◆ **PROVIDED ENTRIES**

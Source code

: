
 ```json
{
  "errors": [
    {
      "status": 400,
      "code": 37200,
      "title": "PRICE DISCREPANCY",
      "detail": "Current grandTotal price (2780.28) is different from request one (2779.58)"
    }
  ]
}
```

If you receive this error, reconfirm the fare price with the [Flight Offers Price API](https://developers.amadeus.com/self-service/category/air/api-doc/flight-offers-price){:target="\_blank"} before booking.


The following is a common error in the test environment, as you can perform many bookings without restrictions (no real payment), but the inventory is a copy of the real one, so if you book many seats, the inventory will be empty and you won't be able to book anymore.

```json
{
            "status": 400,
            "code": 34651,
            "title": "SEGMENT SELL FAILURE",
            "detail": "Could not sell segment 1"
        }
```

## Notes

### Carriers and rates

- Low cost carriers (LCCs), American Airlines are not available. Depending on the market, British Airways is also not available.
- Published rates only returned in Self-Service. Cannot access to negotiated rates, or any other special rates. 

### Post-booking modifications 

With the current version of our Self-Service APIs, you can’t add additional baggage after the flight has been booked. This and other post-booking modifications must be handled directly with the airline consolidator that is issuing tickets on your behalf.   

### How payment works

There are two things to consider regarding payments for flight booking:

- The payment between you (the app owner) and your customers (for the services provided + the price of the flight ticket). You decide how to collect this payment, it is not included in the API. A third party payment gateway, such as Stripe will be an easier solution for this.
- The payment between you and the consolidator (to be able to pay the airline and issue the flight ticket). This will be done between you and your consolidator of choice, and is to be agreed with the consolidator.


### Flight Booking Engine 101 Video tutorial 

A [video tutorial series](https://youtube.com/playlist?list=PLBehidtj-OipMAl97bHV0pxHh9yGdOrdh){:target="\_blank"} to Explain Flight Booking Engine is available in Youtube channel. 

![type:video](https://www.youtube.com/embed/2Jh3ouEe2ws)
* * *
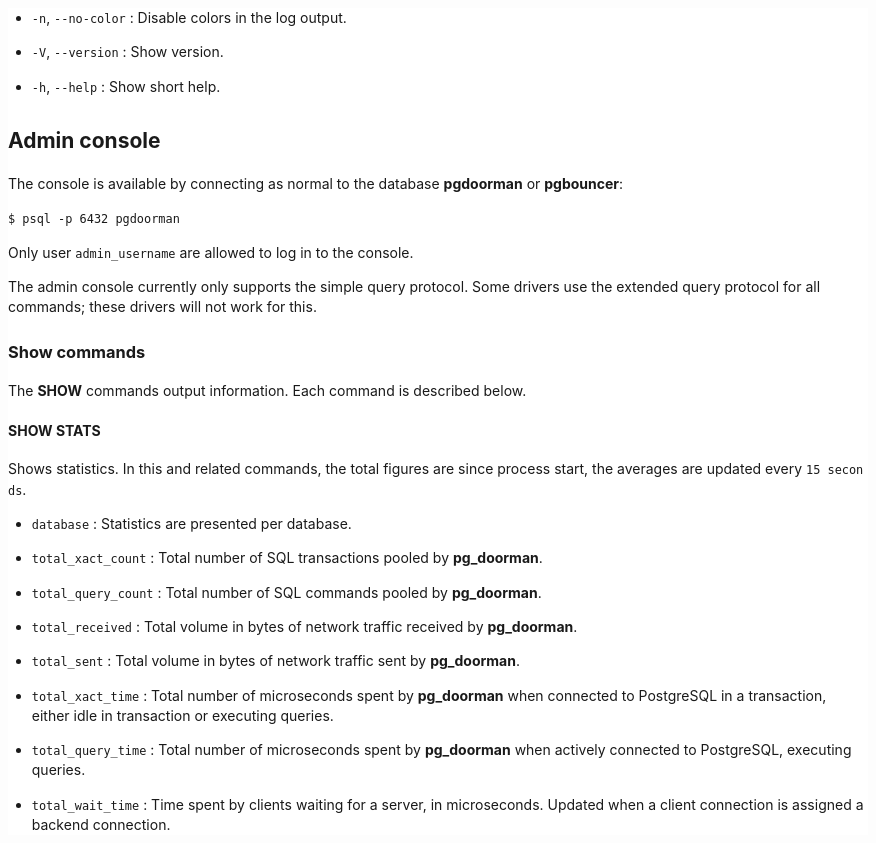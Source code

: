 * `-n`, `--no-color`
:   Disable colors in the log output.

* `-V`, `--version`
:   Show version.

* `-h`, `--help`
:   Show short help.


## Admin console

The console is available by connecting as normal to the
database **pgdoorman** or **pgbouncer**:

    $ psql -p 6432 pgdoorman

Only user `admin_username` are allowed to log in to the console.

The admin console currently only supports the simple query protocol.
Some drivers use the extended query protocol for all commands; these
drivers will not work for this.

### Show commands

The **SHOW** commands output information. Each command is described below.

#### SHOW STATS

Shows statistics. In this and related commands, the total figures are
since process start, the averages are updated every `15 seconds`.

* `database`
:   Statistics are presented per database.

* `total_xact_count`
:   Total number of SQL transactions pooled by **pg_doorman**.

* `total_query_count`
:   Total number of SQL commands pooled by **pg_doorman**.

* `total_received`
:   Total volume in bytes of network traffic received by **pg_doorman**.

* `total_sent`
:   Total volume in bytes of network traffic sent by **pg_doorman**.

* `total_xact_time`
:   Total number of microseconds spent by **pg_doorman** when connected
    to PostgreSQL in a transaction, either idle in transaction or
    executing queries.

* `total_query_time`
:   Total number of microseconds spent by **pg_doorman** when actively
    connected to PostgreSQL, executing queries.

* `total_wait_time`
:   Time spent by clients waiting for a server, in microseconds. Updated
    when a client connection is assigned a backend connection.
==
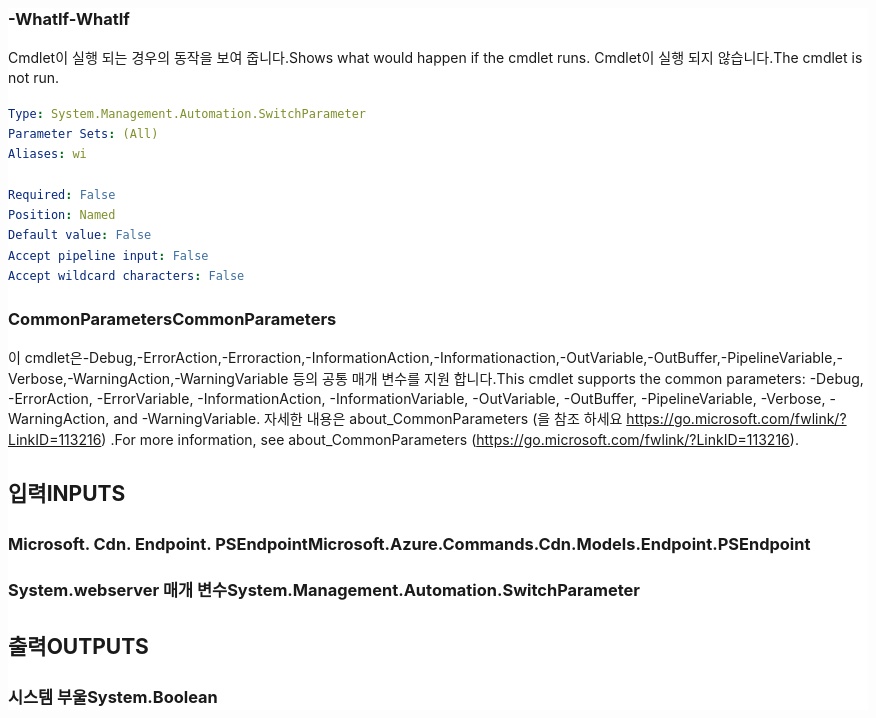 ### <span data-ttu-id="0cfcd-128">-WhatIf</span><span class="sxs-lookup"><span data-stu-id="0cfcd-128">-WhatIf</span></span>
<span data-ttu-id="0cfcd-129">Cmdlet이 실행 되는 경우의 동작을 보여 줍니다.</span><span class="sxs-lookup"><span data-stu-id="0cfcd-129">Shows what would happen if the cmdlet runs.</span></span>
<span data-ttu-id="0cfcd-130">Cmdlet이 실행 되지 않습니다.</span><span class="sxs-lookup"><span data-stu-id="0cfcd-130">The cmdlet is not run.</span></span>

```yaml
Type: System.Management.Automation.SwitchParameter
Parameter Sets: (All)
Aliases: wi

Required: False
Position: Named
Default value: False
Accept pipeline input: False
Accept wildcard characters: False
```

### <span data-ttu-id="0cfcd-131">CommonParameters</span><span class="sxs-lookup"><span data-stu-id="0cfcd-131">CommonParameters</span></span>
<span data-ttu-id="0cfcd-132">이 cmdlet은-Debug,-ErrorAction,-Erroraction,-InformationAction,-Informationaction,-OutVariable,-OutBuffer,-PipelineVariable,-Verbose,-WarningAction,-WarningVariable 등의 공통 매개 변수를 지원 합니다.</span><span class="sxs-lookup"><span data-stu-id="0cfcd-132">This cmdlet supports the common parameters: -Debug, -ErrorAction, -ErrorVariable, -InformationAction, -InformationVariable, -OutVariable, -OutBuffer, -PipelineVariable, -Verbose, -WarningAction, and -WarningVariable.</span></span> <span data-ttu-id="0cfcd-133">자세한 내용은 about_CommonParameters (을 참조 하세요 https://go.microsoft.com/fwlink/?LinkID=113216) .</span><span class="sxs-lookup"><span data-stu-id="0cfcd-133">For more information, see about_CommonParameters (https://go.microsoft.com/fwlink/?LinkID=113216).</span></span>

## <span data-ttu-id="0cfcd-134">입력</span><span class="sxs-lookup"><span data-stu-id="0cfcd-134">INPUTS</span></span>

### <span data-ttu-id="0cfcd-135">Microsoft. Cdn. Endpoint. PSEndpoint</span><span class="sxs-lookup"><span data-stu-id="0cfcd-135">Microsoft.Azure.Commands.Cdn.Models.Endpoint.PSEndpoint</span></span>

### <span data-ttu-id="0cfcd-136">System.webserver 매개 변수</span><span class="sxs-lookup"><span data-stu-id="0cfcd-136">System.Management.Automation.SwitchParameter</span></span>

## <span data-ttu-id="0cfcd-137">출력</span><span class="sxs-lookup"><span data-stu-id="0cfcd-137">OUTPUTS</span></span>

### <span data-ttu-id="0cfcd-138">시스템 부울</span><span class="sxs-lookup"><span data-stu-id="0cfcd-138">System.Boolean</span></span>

◆ **ACTIVITY**
Return, with no change at all, every line in the entries above from the line containing "connected to PostgreSQL, executing" through the line containing "when a client".

◆ **REPLY**
    connected to PostgreSQL, executing queries.

* `total_wait_time`
:   Time spent by clients waiting for a server, in microseconds. Updated
    when a client connection is assigned a backend connection.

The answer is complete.